Extracted material START
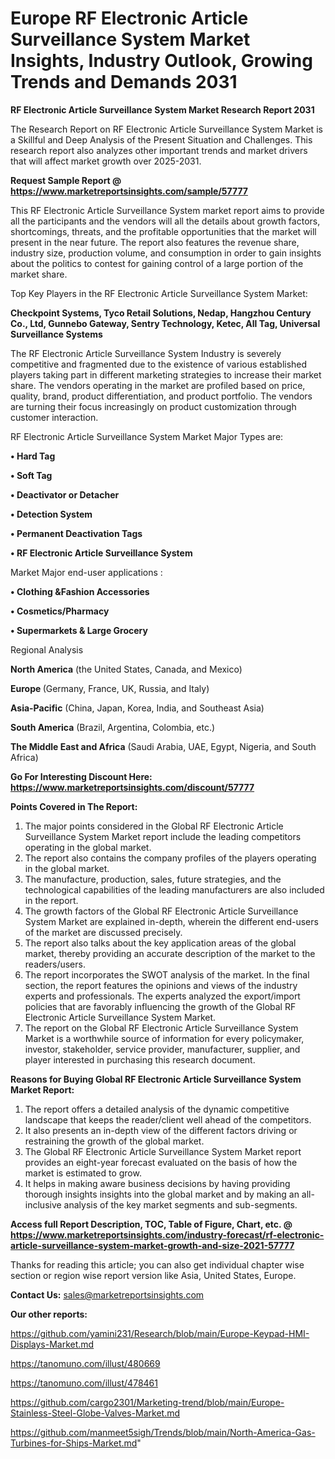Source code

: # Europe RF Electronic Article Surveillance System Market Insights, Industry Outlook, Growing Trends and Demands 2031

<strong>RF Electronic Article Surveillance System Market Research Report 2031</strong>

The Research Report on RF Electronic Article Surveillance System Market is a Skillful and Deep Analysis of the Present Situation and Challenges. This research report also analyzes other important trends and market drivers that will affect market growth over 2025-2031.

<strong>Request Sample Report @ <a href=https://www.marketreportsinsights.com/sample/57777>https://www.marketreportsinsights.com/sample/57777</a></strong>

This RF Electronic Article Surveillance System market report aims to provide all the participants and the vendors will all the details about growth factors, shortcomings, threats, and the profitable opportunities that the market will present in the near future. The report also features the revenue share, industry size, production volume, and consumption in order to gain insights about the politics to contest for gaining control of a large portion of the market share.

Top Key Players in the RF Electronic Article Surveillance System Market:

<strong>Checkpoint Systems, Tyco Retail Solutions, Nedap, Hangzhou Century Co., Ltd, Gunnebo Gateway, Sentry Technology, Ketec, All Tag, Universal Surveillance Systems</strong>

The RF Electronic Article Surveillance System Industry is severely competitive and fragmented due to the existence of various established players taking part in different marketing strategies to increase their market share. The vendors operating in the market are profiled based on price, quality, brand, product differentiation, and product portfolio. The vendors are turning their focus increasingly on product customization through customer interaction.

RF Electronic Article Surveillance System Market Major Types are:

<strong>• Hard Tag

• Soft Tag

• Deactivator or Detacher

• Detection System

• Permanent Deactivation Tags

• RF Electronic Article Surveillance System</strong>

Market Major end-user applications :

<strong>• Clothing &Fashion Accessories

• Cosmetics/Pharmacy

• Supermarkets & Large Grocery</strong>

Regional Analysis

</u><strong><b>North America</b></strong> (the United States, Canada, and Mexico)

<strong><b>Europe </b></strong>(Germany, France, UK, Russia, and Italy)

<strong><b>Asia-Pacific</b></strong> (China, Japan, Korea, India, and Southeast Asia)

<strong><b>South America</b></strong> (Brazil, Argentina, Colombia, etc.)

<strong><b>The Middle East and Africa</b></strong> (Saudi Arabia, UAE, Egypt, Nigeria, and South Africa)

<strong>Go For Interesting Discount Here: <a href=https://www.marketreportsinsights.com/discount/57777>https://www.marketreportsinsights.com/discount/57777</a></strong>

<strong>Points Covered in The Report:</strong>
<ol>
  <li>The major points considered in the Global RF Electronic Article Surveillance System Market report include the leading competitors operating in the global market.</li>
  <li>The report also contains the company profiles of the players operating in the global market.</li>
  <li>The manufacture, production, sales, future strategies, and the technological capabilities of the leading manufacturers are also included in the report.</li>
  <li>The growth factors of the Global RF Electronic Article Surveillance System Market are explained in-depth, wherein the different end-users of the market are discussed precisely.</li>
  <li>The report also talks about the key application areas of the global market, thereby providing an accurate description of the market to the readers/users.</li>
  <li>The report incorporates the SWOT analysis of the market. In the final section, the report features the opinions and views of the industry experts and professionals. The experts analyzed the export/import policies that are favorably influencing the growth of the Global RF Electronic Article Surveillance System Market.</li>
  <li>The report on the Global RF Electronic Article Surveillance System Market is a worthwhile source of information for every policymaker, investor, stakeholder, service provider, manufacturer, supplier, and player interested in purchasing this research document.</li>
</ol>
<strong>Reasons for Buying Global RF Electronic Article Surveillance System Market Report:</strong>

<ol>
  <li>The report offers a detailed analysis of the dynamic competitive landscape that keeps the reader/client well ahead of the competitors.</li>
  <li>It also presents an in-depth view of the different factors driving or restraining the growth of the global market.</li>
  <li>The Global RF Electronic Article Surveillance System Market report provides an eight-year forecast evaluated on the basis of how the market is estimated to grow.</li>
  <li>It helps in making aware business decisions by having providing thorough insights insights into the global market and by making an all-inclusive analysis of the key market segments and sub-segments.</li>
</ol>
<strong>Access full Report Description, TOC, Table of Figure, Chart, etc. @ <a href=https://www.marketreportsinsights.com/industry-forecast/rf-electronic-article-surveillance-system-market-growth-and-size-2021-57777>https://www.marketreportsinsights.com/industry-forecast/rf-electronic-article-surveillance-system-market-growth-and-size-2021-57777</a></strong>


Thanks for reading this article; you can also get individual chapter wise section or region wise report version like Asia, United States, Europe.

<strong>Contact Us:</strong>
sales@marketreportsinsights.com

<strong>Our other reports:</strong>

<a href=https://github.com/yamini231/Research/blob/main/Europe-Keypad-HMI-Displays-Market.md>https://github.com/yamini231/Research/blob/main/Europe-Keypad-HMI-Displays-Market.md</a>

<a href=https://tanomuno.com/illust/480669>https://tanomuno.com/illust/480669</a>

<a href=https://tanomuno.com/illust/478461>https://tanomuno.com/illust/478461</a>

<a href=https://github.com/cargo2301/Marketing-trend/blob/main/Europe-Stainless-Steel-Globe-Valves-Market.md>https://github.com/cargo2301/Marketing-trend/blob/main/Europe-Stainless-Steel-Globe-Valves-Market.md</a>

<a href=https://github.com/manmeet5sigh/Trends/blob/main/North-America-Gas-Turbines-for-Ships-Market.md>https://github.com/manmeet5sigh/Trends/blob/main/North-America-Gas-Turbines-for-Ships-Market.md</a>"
Extracted material END
▶ What the task asks
In the answer, repeat exactly the lines from the top of the entries above through the line with "Top Key Players", and leave pictures out of it.

▶ Exercise response
Source code

: # Europe RF Electronic Article Surveillance System Market Insights, Industry Outlook, Growing Trends and Demands 2031

<strong>RF Electronic Article Surveillance System Market Research Report 2031</strong>

The Research Report on RF Electronic Article Surveillance System Market is a Skillful and Deep Analysis of the Present Situation and Challenges. This research report also analyzes other important trends and market drivers that will affect market growth over 2025-2031.

<strong>Request Sample Report @ <a href=https://www.marketreportsinsights.com/sample/57777>https://www.marketreportsinsights.com/sample/57777</a></strong>

This RF Electronic Article Surveillance System market report aims to provide all the participants and the vendors will all the details about growth factors, shortcomings, threats, and the profitable opportunities that the market will present in the near future. The report also features the revenue share, industry size, production volume, and consumption in order to gain insights about the politics to contest for gaining control of a large portion of the market share.

Top Key Players in the RF Electronic Article Surveillance System Market:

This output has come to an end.